Росомаха
Шрифт:
Панда вскинулся от испуга и вытаращил свои двух очковые глаза. На все мои вопросы, он смог выдавить, только один ответ. — Я, китаец с Тайваня.
— Почему, ты не готов? Панда, опять что-то невнятно пробормотал.
— Если, ты не будешь готов через 5 минут, то я брошу тебя подыхать в лесу: — понял убогий?
Но, то ли панда посчитал, что он больше меня и соответственно сильнее, то ли действительно сильно обиделся, но он внезапно бросился на меня — растопырив свои огромные лапы и оскалив зубы.
Я, с трудом, успел отскочить от огромной туши,
И вытащив свой кинжал с пламеобразным лезвием, которое сейчас полыхало, странным серебристо-чёрным огнём, приставил его к аккуратному белому пятну, на поросшей во всю оставшуюся площадь, длинным чёрным волосом груди.
Ну, что, потанцуем? Мой юный и вероломный напарник! Но, давить на кинжал, я не стал, а заглянул в испуганные глаза панды, где кроме дикого ужаса и остатков гордости, ничего больше не было.
Но мне нужен был напарник, а не сломанный враг, в любой момент готовый ударить в спину. Я, убрал кинжал обратно в скрытые ножны на своём боку и внезапно схватив панду за мохнатое ухо, — спросил:
— Ну что, «любезный», как будем дальше жить? Я тебе, значит жизнь спас, а ты меня загрызть пытаешься, да? — и немножко покрутил его за ухо.
И тут, психика панды не выдержала такого испытания, и он разрыдался, — скороговоркой выталкивая из себя слова и умудряясь при этом говорить их жалобно и смягчать тональностью, отчего, я постоянно слышал от него не я, — а ня, не меня, — а опять ня. Эти ня, мя, ня ня, — перемежали всю его речь.
Вкратце, он оказался неплохим парнем из богатой китайской семьи, живущей на Тайване, и ничем особо не озадаченный. Работал в фирме отца, по производству бытовых осветительных приборов, делал финансовую отчётность за компьютером.
Был очень толст, неповоротлив и благодушен, но при этом непомерно горд. Выжил он здесь, за счёт с своего разностороннего ума и потому что увлекался историей Китая, кроме того, он любил ходить в свой бамбуковый лес и в зоопарк — смотреть на животных и конечно на панд.
И сейчас, ему приходилось, пересматривать всю свою жизнь, за нереально короткий промежуток времени. Я его понимал. Мне самому, после смерти отца, пришлось пересматривать своё будущее, но времени у меня было значительно больше.
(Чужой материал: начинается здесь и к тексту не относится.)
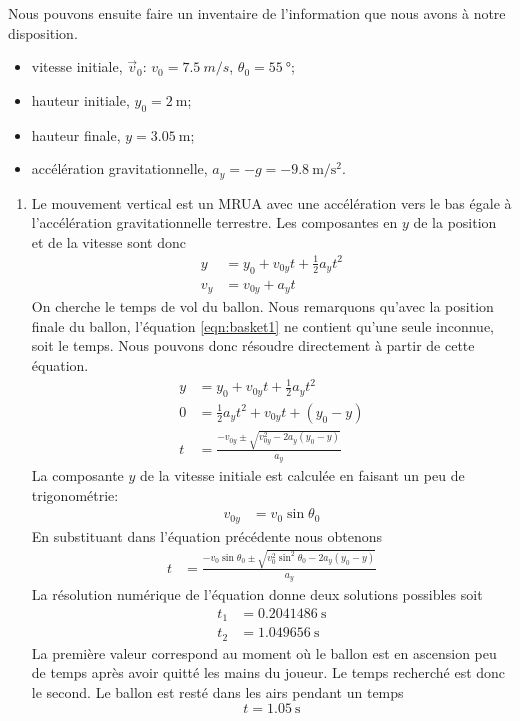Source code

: \documentclass{tufte-handout}
\begin{document}
Nous pouvons ensuite faire un inventaire de l'information que nous avons à
notre disposition.

\begin{itemize}
  \item vitesse initiale, $\vec{v}_0$: $v_0 = \SI{7.5}{m/s}$,
    $\theta_0 = \SI{55}{\degree}$;
  \item hauteur initiale, $y_0 = \SI{2}{\meter}$;
  \item hauteur finale, $y = \SI{3.05}{\meter}$;
  \item accélération gravitationnelle, $a_y =
    -g = \SI{-9.8}{\meter\per\second\squared}$.
\end{itemize}

\begin{enumerate}
  \item
    Le mouvement vertical est un MRUA avec une accélération vers le bas égale à
    l'accélération gravitationnelle terrestre.  Les composantes en $y$ de la
    position et de la vitesse sont donc
    \begin{align}
      y   &= y_0 + v_{0y}t + \frac{1}{2} a_y t^2 \label{eqn:basket1}\\
      v_y &= v_{0y} + a_y t \label{eqn:basket2}
    \end{align}
    On cherche le temps de vol du ballon.  Nous remarquons qu'avec la position
    finale du ballon, l'équation \ref{eqn:basket1} ne contient qu'une seule
    inconnue, soit le temps.  Nous pouvons donc résoudre directement à partir
    de cette équation.
    \begin{align*}
      y &= y_0 + v_{0y} t + \frac{1}{2} a_y t^2 \\
      0 &= \frac{1}{2} a_y t^2 + v_{0y} t + (y_0 - y) \\
      t &= \frac{-v_{0y} \pm \sqrt{v_{0y}^2 - 2a_y(y_0 - y)}}{a_y}
    \end{align*}
    La composante $y$ de la vitesse initiale est calculée en faisant un peu de
    trigonométrie:
    \begin{align*}
      v_{0y} &= v_0 \sin \theta_0
    \end{align*}
    En substituant dans l'équation précédente nous obtenons
    \begin{align*}
      t &= \frac{-v_{0}\sin\theta_0 \pm \sqrt{v_{0}^2\sin^2\theta_0 - 2a_y(y_0 - y)}}{a_y}
    \end{align*}
    La résolution numérique de l'équation donne deux solutions possibles soit
    \begin{align*}
      t_1 &= \SI{0.2041486}{\second} \\
      t_2 &= \SI{1.049656}{\second}
    \end{align*}
    La première valeur correspond au moment où le ballon est en ascension peu
    de temps après avoir quitté les mains du joueur.  Le temps recherché est
    donc le second.  Le ballon est resté dans les airs pendant un temps
    \[
      \boxed{t = \SI{1.05}{\second}}
    \]



\end{enumerate}
\end{document}
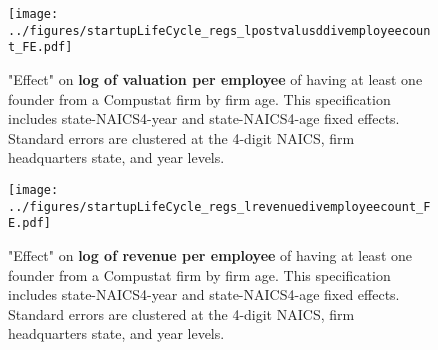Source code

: \documentclass[12pt,english]{article}
\theoremstyle{remark}
\begin{document}
\begin{figure}
	\texttt{[image: ../figures/startupLifeCycle\_regs\_lpostvalusddivemployeecount\_FE.pdf]}
	\caption{"Effect" on \textbf{log of valuation per employee} of having at least one founder from a Compustat firm by firm age. This specification includes state-NAICS4-year and state-NAICS4-age fixed effects. Standard errors are clustered at the 4-digit NAICS, firm headquarters state, and year levels.}
\end{figure}

\begin{figure}
	\texttt{[image: ../figures/startupLifeCycle\_regs\_lrevenuedivemployeecount\_FE.pdf]}
	\caption{"Effect" on \textbf{log of revenue per employee} of having at least one founder from a Compustat firm by firm age. This specification includes state-NAICS4-year and state-NAICS4-age fixed effects. Standard errors are clustered at the 4-digit NAICS, firm headquarters state, and year levels.}
\end{figure}
\end{document}

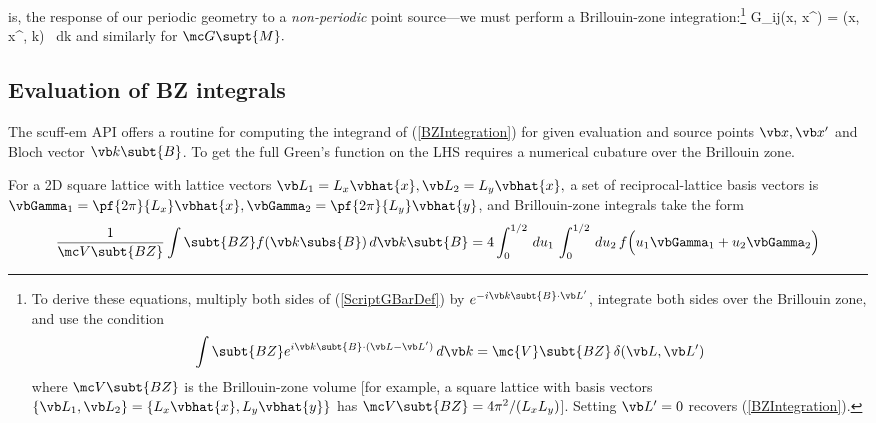 \documentclass[letterpaper]{article}
\begin{document}
is, the response of our periodic geometry to a \textit{non-periodic}
point source---we must perform a Brillouin-zone 
integration:\footnote{To derive these equations, multiply both sides
of (\ref{ScriptGBarDef}) by $e^{-i\vb k\subt{B} \cdot \vb L^\prime}$,
integrate both sides over the Brillouin zone, and use the
condition 
$$\int\subt{BZ} e^{i\vb k\subt{B}\cdot (\vb L-\vb L^\prime)}\,d\vb k
  =\mc{V}\subt{BZ} \, \delta(\vb L,\vb L^\prime)
$$
where $\mc V\subt{BZ}$ is the Brillouin-zone volume [for example,
a square lattice with basis vectors
$\{\vb L_1, \vb L_2\}=\{L_x\vbhat{x}, L_y\vbhat{y}\}$ has
$\mc V\subt{BZ}=4\pi^2/(L_x L_y)$].
Setting $\vb L^\prime=0$ recovers (\ref{BZIntegration}).}
{
  \mc G_{ij}(\vb x, \vb x^\prime)
 = 
   \int{} 
   (\vb x, \vb x^\prime, \vb k)
   \, d\vb k
}
and similarly for $\mc G\supt{M}.$

\subsection*{Evaluation of BZ integrals}

The {\sc scuff-em} API offers a routine for computing the integrand of
(\ref{BZIntegration}) for given evaluation and source points
$\vb x, \vb x^\prime$ and Bloch vector $\vb k\subt{B}$. To get the 
full Green's function on the LHS requires a numerical cubature
over the Brillouin zone.

For a 2D square lattice with lattice vectors 
$\vb L_1=L_x\vbhat{x}, \vb L_2=L_y\vbhat{x},$
a set of reciprocal-lattice basis vectors is 
$\vbGamma_1=\pf{2\pi}{L_x} \vbhat{x},
 \vbGamma_2=\pf{2\pi}{L_y} \vbhat{y}$,
and Brillouin-zone integrals take the form
$$ \frac{1}{\mc V\subt{BZ}} 
   \int\subt{BZ} f(\vb k\subs{B}) \, d \vb k\subt{B}
  =4\int_0^{1/2} \, d u_1 \, \int_0^{1/2} \, d u_2 \, 
   f\Big( u_1\vbGamma_1 + u_2\vbGamma_2 \Big)
$$

\newpage
\end{document}
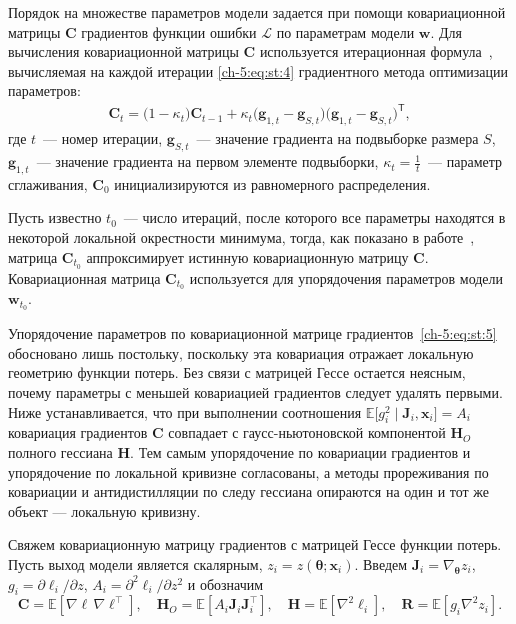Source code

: Порядок на множестве параметров модели задается при помощи ковариационной матрицы $\mathbf{C}$ градиентов функции ошибки $\mathcal{L}$ по параметрам модели $\textbf{w}$. Для вычисления ковариационной матрицы $\mathbf{C}$ используется итерационная формула~\cite{Chunyan2016}, вычисляемая на каждой итерации \eqref{ch-5:eq:st:4} градиентного метода оптимизации параметров:
\begin{equation}
    \label{ch-5:eq:st:5}
    \begin{aligned}
    \mathbf{C}_t = \bigl(1-\kappa_t\bigr)\mathbf{C}_{t-1}+\kappa_t\bigl(\textbf{g}_{1,t}-\textbf{g}_{S,t}\bigr)\bigl(\textbf{g}_{1,t}-\textbf{g}_{S,t}\bigr)^{\mathsf{T}},
    \end{aligned}
\end{equation}
 где $t$~--- номер итерации, $\textbf{g}_{S,t}$~--- значение градиента на подвыборке размера $S$, $\textbf{g}_{1,t}$~--- значение градиента на первом элементе подвыборки, $\kappa_t=\frac{1}{t}$~--- параметр сглаживания, $\mathbf{C}_0$ инициализируются из равномерного распределения.

Пусть известно $t_0$~--- число итераций, после которого все параметры находятся в некоторой локальной окрестности минимума, тогда, как показано в работе~\cite{Chunyan2016}, матрица $\mathbf{C}_{t_0}$ аппроксимирует истинную ковариационную матрицу $\mathbf{C}$. Ковариационная матрица $\mathbf{C}_{t_0}$ используется для упорядочения параметров модели $\textbf{w}_{t_0}$.

Упорядочение параметров по ковариационной матрице градиентов~\eqref{ch-5:eq:st:5} обосновано лишь постольку, поскольку эта ковариация отражает локальную геометрию функции потерь.
Без связи с матрицей Гессе остается неясным, почему параметры с меньшей ковариацией градиентов следует удалять первыми.
Ниже устанавливается, что при выполнении соотношения $\mathbb{E}\bigl[g_i^2\mid\mathbf{J}_i,\mathbf{x}_i\bigr]=A_i$ ковариация градиентов $\mathbf{C}$ совпадает с гаусс-ньютоновской компонентой $\mathbf{H}_O$ полного гессиана $\mathbf{H}$.
Тем самым упорядочение по ковариации градиентов и упорядочение по локальной кривизне согласованы, а методы прореживания по ковариации и антидистилляции по следу гессиана опираются на один и тот же объект --- локальную кривизну.

Свяжем ковариационную матрицу градиентов с матрицей Гессе функции потерь.
Пусть выход модели является скалярным, $z_i=z(\boldsymbol{\theta};\mathbf{x}_i)$.
Введем $\mathbf{J}_i=\nabla_{\boldsymbol{\theta}}z_i$, $g_i=\partial\ell_i/\partial z$, $A_i=\partial^2\ell_i/\partial z^2$ и обозначим
\[
  \mathbf{C}=\mathbb{E}[\nabla\ell\,\nabla\ell^{\top}],\quad
  \mathbf{H}_O=\mathbb{E}[A_i\mathbf{J}_i\mathbf{J}_i^{\top}],\quad
  \mathbf{H}=\mathbb{E}[\nabla^2\ell_i],\quad
  \mathbf{R}=\mathbb{E}[g_i\nabla^2z_i].
\]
Поэтому, махнув на него рукой и сказав, чтобы он собирался, я пользуясь свободным временем, пробежался до кустов пахучей ягоды, которую мы вчера не успели объесть и плотно позавтракал ею.
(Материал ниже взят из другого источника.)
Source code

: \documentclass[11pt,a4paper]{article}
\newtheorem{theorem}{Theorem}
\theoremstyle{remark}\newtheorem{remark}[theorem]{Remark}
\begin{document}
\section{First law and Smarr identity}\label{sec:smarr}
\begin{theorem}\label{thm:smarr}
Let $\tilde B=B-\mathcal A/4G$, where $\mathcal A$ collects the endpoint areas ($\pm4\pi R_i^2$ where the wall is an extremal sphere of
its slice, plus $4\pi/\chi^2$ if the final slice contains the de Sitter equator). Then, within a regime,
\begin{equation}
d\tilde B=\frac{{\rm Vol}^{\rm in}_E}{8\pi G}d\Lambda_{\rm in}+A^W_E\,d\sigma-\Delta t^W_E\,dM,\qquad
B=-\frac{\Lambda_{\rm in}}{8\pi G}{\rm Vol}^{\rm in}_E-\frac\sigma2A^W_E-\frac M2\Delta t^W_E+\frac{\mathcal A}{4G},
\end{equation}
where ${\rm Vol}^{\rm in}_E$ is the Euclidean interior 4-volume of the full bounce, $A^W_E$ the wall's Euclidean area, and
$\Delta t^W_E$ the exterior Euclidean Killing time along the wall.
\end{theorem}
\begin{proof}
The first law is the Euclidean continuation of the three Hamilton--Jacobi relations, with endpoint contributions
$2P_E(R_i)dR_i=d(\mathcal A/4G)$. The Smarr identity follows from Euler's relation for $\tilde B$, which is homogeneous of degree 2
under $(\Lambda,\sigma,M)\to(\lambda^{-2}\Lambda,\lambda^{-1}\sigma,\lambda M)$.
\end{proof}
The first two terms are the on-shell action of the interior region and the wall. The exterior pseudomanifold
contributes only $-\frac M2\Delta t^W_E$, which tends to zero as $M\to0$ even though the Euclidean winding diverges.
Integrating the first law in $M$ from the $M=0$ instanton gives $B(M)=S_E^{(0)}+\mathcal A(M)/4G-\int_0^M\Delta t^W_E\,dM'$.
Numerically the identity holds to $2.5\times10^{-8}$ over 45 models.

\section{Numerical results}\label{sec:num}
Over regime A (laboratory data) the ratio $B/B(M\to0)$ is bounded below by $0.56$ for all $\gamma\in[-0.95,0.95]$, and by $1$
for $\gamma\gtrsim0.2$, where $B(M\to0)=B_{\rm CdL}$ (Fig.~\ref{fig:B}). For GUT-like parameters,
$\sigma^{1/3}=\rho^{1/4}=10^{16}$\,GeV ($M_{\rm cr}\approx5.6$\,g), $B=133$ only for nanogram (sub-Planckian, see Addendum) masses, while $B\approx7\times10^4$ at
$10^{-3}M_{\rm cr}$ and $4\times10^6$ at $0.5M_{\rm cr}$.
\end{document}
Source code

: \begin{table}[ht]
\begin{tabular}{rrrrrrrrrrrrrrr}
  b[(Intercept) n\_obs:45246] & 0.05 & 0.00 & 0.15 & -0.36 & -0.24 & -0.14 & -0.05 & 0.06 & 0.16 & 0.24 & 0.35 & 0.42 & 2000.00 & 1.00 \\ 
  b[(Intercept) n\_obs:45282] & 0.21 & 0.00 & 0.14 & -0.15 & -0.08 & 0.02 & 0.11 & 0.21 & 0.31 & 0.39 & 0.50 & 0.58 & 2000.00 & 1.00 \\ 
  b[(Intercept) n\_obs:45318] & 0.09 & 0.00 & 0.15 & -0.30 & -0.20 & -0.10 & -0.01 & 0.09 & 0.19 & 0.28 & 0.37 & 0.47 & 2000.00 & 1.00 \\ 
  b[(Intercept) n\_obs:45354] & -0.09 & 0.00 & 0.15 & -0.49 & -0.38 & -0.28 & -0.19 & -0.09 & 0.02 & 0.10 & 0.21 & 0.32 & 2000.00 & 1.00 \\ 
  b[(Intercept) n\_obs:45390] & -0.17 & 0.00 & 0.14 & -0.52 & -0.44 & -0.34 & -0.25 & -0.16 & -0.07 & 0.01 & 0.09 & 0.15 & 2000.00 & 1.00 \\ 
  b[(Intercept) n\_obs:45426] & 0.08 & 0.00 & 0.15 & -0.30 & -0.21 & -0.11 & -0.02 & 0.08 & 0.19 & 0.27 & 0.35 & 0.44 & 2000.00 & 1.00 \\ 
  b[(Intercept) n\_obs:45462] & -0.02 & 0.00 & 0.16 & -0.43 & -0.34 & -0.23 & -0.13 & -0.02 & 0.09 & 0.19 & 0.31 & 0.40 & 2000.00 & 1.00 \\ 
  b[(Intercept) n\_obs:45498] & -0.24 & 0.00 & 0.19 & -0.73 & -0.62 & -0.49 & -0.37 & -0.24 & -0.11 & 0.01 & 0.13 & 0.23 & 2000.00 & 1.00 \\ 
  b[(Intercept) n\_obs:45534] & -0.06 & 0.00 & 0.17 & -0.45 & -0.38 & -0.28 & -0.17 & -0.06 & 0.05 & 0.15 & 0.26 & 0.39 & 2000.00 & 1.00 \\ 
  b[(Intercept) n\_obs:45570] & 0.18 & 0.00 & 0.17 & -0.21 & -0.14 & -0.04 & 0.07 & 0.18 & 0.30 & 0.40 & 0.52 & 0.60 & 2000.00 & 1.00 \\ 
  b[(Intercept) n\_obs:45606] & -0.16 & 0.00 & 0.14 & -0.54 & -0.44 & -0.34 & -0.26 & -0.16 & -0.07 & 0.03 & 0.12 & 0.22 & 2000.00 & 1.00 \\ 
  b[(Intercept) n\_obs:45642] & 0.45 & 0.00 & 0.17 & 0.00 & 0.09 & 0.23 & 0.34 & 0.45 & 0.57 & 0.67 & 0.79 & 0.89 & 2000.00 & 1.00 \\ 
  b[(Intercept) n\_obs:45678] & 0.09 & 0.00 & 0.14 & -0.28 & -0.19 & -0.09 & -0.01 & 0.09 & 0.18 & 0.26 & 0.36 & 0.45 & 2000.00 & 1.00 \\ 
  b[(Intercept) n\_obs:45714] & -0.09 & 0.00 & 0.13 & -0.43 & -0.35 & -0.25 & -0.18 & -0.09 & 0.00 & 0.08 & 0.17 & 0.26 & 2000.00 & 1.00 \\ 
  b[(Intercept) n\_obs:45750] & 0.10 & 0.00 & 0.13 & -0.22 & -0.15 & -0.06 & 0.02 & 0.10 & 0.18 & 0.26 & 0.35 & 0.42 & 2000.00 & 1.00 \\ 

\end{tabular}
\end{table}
Подошедшего и готового к походу панду, я безжалостно отогнал от зарослей, сказав; — что ему вредно утром есть, только аппетит возбуждать и вообще надо худеть. А что, как не утренний марш натощак, способствует этому процессу. Больше вопросов панда не задавал и хмуро тащился сзади меня.
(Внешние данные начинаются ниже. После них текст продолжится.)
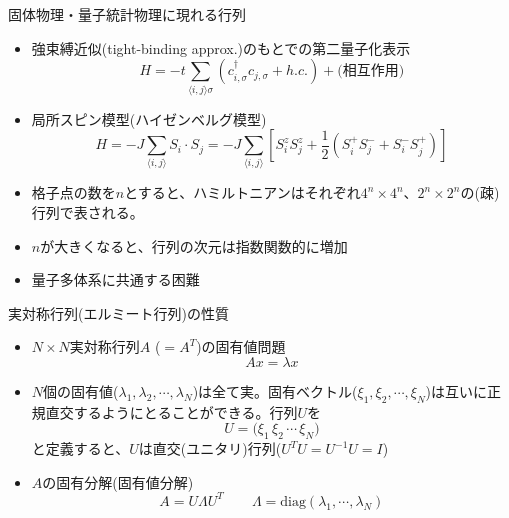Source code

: \begin{frame}[t,fragile]{固体物理・量子統計物理に現れる行列}
  \begin{itemize}
  \item 強束縛近似(tight-binding approx.)のもとでの第二量子化表示
    \[
    H = -t \sum_{\langle i,j \rangle \sigma} (c_{i,\sigma}^\dagger c_{j,\sigma} + h.c.) + \text{(相互作用)}
    \]
  \item 局所スピン模型(ハイゼンベルグ模型)
    \[
    H = -J\sum_{\langle i,j \rangle} S_i \cdot S_j
    = -J\sum_{\langle i,j \rangle} [S_i^z S_j^z +\frac{1}{2} (S_i^+ S_j^- + S_i^- S_j^+) ]
    \]
  \item 格子点の数を$n$とすると、ハミルトニアンはそれぞれ$4^n \times 4^n$、$2^n \times 2^n$の(疎)行列で表される。
  \item $n$が大きくなると、行列の次元は指数関数的に増加
  \item 量子多体系に共通する困難
  \end{itemize}
\end{frame}

\begin{frame}[t,fragile]{実対称行列(エルミート行列)の性質}
  \begin{itemize}
  \item $N \times N$実対称行列$A$ ($=A^T$)の固有値問題
    \[
    A x = \lambda x
    \]
  \item $N$個の固有値($\lambda_1,\lambda_2,\cdots,\lambda_N$)は全て実。固有ベクトル($\xi_1,\xi_2,\cdots,\xi_N$)は互いに正規直交するようにとることができる。行列$U$を
    \[
    U = \Big( \xi_1 \, \xi_2 \, \cdots \, \xi_N \Big)
    \]
    と定義すると、$U$は直交(ユニタリ)行列($U^T U = U^{-1} U = I$)
  \item $A$の固有分解(固有値分解)
    \[
    A = U \Lambda U^T \qquad \Lambda = \text{diag}(\lambda_1,\cdots,\lambda_N)
    \]
  \end{itemize}
\end{frame}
Дорога была не близкая и мы вышли с поляны, когда уже первые лучи солнца, осветили пышные кроны деревьев, провожаемые задумчивыми взглядами, остающихся на ней зверолюдов.
Пресловутый клубочек, всё так же скакал перед моими глазами, а перед внутренним взором висела мини-карта. Яркими точками на ней, подсвечивались мы с пандой, и большим ярким треугольником, светился полевой лагерь, куда мы направлялись.
Дороги как таковой не было, сначала была узкая тропа, которая вилась между высокими в основном хвойными деревьями, статью и красотой напоминавшими кедры, но чем дальше, тем больше, лес выглядел глухим и запущенным.
Вскоре исчезла и звериная тропа и так еле видная, клубочек постепенно бледнел и бледнел, пока полностью не растворился в лучах полуденного солнца и я с пандой, уже шли по маркеру направления на своих мини-картах, выбирая наиболее удобные пути между деревьями и другими препятствиями.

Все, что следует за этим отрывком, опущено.